Sitting in the team lounge following an early-week practice session, he speaks in measured tones about growing up in Alaska, his mechanical engineering classes and a team just hitting its stride in the playoffs.
That demeanor changes once he hits the ice, where his energy and will to win is apparent. He won the everyday goaltending job in January, and his numbers are among the best in the country. Since returning from Christmas break, his 1.77 goals-against average is fourth-best in the country; his .931 save percentage in that time frame ranks eighth.
Quinnipiac, which plays in the best-of-3 ECAC Hockey quarterfinals at St. Lawrence starting tonight, has won nine of the last 12 games started by Shortridge, including last weekend’s stress-free sweep of Brown.
The otherwise mild-mannered freshman has also found a knack for getting into the head of opposing shooters, either by flashing a wide smile after snuffing out a golden scoring chance or, on occasion, getting in their face to give them a piece of his mind.
“It’s unusual how that comes out sometimes,” Quinnipiac coach Rand Pecknold said. “He’s highly competitive and has an edge to him. It’s interesting to watch because I don’t see that from him as a person. But you put the mask on, whether you’re a forward, defenseman or goalie, and things change when you get out there on the ice. He definitely has a very high compete level.”
Most goaltenders play with a quiet intensity. Shortridge only lets his emotions bubble to the surface if the situation calls for it.
“You have to be (passionate) at this level,” Shortridge said. “None of us like losing, we all love to win, that’s how we got here.”
The path to Quinnipiac began in Anchorage, Alaska, where he was born and raised. Though he was the first in his family to play competitive hockey — his parents, brother and sister were interested in scholarly pursuits, he says — he quickly fell in love with the game and its culture in coastal Alaska, a winter wonderland for outdoor hockey.
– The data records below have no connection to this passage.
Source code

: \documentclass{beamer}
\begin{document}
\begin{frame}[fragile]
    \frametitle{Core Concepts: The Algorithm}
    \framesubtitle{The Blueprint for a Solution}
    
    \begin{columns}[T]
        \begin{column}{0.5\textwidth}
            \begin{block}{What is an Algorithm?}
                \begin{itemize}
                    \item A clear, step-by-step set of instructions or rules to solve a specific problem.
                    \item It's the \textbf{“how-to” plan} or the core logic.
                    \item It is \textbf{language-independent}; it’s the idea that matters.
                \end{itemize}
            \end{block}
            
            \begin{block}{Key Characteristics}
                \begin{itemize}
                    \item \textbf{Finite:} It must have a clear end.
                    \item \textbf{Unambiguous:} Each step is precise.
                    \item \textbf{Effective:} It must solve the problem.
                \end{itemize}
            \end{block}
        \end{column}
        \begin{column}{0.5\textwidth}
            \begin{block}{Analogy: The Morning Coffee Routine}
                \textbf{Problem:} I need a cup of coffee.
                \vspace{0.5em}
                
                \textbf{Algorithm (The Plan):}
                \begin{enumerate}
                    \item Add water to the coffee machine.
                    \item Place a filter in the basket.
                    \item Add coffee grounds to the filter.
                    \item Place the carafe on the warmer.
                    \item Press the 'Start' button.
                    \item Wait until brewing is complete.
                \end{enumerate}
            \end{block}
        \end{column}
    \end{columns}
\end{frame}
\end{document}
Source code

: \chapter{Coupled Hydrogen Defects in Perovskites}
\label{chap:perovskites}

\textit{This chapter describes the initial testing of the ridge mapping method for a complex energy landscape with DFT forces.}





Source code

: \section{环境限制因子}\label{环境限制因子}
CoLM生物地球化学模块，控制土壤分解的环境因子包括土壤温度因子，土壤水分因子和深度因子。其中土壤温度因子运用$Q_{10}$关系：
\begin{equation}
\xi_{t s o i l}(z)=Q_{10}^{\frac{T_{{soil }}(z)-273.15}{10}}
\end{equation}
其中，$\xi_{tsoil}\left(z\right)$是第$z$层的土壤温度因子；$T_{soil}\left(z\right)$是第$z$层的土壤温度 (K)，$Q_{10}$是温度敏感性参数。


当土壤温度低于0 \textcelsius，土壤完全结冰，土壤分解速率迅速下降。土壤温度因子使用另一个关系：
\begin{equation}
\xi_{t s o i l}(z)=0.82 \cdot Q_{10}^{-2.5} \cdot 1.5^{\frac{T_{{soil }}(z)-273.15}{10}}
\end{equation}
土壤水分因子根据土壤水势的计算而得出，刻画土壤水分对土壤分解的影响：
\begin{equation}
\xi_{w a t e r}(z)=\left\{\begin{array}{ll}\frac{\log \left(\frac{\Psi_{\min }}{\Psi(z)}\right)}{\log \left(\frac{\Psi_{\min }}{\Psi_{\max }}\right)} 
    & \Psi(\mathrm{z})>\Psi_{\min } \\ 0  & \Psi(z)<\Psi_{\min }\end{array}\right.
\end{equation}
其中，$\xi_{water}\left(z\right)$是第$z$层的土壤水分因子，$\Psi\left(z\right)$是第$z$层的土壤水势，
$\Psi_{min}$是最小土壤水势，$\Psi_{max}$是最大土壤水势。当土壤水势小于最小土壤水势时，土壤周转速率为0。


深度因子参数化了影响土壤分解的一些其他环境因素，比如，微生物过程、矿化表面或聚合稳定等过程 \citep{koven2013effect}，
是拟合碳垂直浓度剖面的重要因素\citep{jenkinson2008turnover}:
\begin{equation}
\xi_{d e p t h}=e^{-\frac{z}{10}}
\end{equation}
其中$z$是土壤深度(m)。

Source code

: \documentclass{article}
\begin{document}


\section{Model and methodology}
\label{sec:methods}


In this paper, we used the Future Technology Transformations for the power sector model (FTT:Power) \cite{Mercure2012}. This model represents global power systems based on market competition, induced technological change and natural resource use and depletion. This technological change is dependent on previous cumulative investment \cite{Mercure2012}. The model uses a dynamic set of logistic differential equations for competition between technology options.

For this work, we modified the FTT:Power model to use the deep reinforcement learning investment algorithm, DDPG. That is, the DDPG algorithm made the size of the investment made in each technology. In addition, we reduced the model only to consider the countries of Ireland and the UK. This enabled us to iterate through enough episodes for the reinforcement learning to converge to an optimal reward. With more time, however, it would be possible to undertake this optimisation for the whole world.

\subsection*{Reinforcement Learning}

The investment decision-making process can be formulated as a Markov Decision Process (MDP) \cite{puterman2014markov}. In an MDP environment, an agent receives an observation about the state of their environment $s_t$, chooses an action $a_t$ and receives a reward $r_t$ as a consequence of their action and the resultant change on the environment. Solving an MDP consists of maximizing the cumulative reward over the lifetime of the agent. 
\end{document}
“There’s a lot of pond hockey and outdoor skates in the wintertime with friends,” Shortridge said. “We’d spend most of the day on the pond. A lot of good memories skating outdoors and having a good time. That’s what it’s all about.”
Shortridge was a three-year starter at Eagle River High, leaving after his junior year in pursuit of top-level Junior competition. There were stops in St. Louis and Phoenix before he landed in Aberdeen (South Dakota) of the North American Hockey League, where Quinnipiac assistant coach Bill Riga saw potential in the lanky, 6-foot-3 goalie and offered a scholarship.
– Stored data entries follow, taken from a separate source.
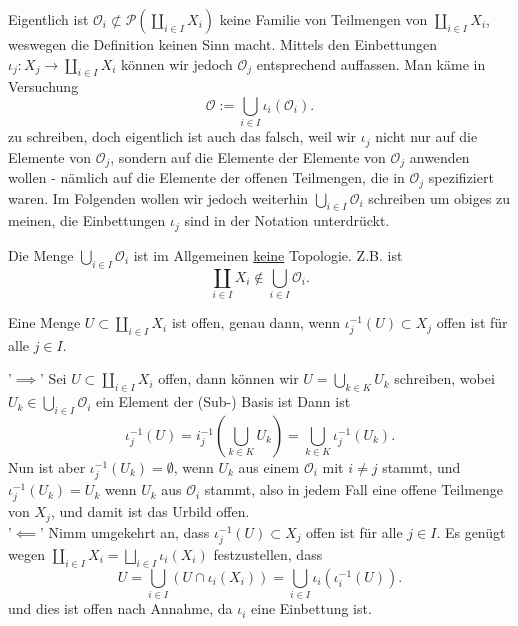\begin{dabuse}
    Eigentlich ist $\mathcal{O}_i \not \subset \mathcal{P}(\coprod _{i \in I}X_i)$ keine Familie von Teilmengen von $\coprod _{i \in I}X_i$, weswegen die Definition keinen Sinn macht. Mittels den Einbettungen $ι_j:X_j \to  \coprod _{i \in I}X_i$ können wir jedoch $\mathcal{O}_j$ entsprechend auffassen. Man käme in Versuchung
    \[
        \mathcal{O} := \bigcup_{i \in  I} ι_i(\mathcal{O}_i)
    .\] 
    zu schreiben, doch eigentlich ist auch das falsch, weil wir $ι_j$ nicht nur auf die Elemente von  $\mathcal{O}_j$, sondern auf die Elemente der Elemente von $\mathcal{O}_j$ anwenden wollen - nämlich auf die Elemente der offenen Teilmengen, die in $\mathcal{O}_j$ spezifiziert waren. Im Folgenden wollen wir jedoch weiterhin $\bigcup_{i \in  I} \mathcal{O}_i$ schreiben um obiges zu meinen, die Einbettungen $ι_j$ sind in der Notation unterdrückt.
\end{dabuse}

\begin{warning}
    Die Menge $\bigcup_{i \in  I} \mathcal{O}_i$ ist im Allgemeinen \underline{keine} Topologie. Z.B. ist
    \[
    \coprod_{i \in I}X_i \not\in \bigcup_{i \in  I} \mathcal{O}_i
    .\] 
\end{warning}

\begin{dlemma}
   Eine Menge $U\subset \coprod_{i \in I}X_i$ ist offen, genau dann, wenn $ι_j^{-1}(U)\subset X_j$ offen ist für alle $j\in I$.
\end{dlemma}

\begin{proof*}
'$\implies$'    Sei $U\subset \coprod_{i \in I}X_i$ offen, dann können wir $U = \bigcup_{k\in K}U_k$ schreiben, wobei $U_k \in \bigcup_{i \in  I} \mathcal{O}_i$ ein Element der (Sub-) Basis ist Dann ist
    \[
        ι_j^{-1} (U) = i_j^{-1} \left( \bigcup_{k\in K} U_k \right)  = \bigcup_{k\in K} ι_j^{-1}(U_k) 
    .\] 
    Nun ist aber $ι_j^{-1}(U_k) =\emptyset$, wenn $U_k$ aus einem  $\mathcal{O}_i$ mit $i\neq j$ stammt, und $ι_j^{-1}(U_k) = U_k$ wenn $U_k$ aus  $\mathcal{O}_i$ stammt, also in jedem Fall eine offene Teilmenge von $X_j$, und damit ist das Urbild offen. \\
    '$\impliedby$' Nimm umgekehrt an, dass $ι_j^{-1}(U)\subset X_j$ offen ist für alle $j\in I$. Es genügt wegen $\coprod _{i \in I}X_i = \bigsqcup_{i \in I}ι_i(X_i)$ festzustellen, dass
    \[
        U = \bigcup_{i \in  I} (U \cap ι_i(X_i)) = \bigcup _{i \in I}ι_i(ι_i^{-1}(U))
    .\] 
    und dies ist offen nach Annahme, da $ι_i$ eine Einbettung ist.
\end{proof*}

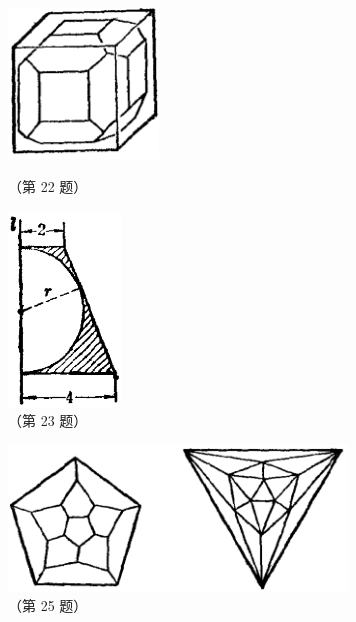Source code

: \begin{xiaotis}
\begin{enhancedline}
\begin{figure}[htbp]
    \centering
    \begin{minipage}[b]{7cm}
        \centering
        \includegraphics[width=4cm]{../pic/ltjh-zongfuxi-22.png}
        \caption*{（第 22 题）}
    \end{minipage}
    \qquad
    \begin{minipage}[b]{7cm}
        \centering
        \includegraphics[width=3cm]{../pic/ltjh-zongfuxi-23.png}
        \caption*{（第 23 题）}
    \end{minipage}
\end{figure}



\begin{withstar}


\begin{figure}[htbp]
    \centering
    \includegraphics[width=9cm]{../pic/ltjh-zongfuxi-25.png}
    \caption*{（第 25 题）}
\end{figure}


\end{withstar}
\end{enhancedline}
\end{xiaotis}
Following another Junior season in Vernon of the British Columbia Hockey League, Shortridge arrived in Hamden last summer as an older freshman — he turns 22 next month — with a chance to play right away. Michael Garteig, a three-year starter who led Quinnipiac to the national championship game in April, graduated, leaving an open audition for the position.
Chris Truehl, an Air Force transfer in his first season of eligibility, won the starting job to begin the season. Shortridge was still in the mix early on, starting a handful of games and adjusting to the learning curve. He struggled at times, allowing five goals to Vermont in the Friendship Four final in Belfast. But a strong effort in relief at Harvard opened the door to more playing time. Shortridge has started all but two games since.
“He’s taken a big jump since Christmas,” Pecknold said. “Right now, there’s a lot I like about what he’s doing. He’s a quick learner and is able to figure things out. He’s learned how to a better goalie on the penalty kill, to play low-to-high better, how to play pucks from the corner. He’s adopting and learning quickly. Sometimes young players can fight the coaching a bit, they’re not all in, which doesn’t make sense but it happens a lot, whether they’re stubborn or immature. Kids don’t have that blind faith. Andrew has it for sure.”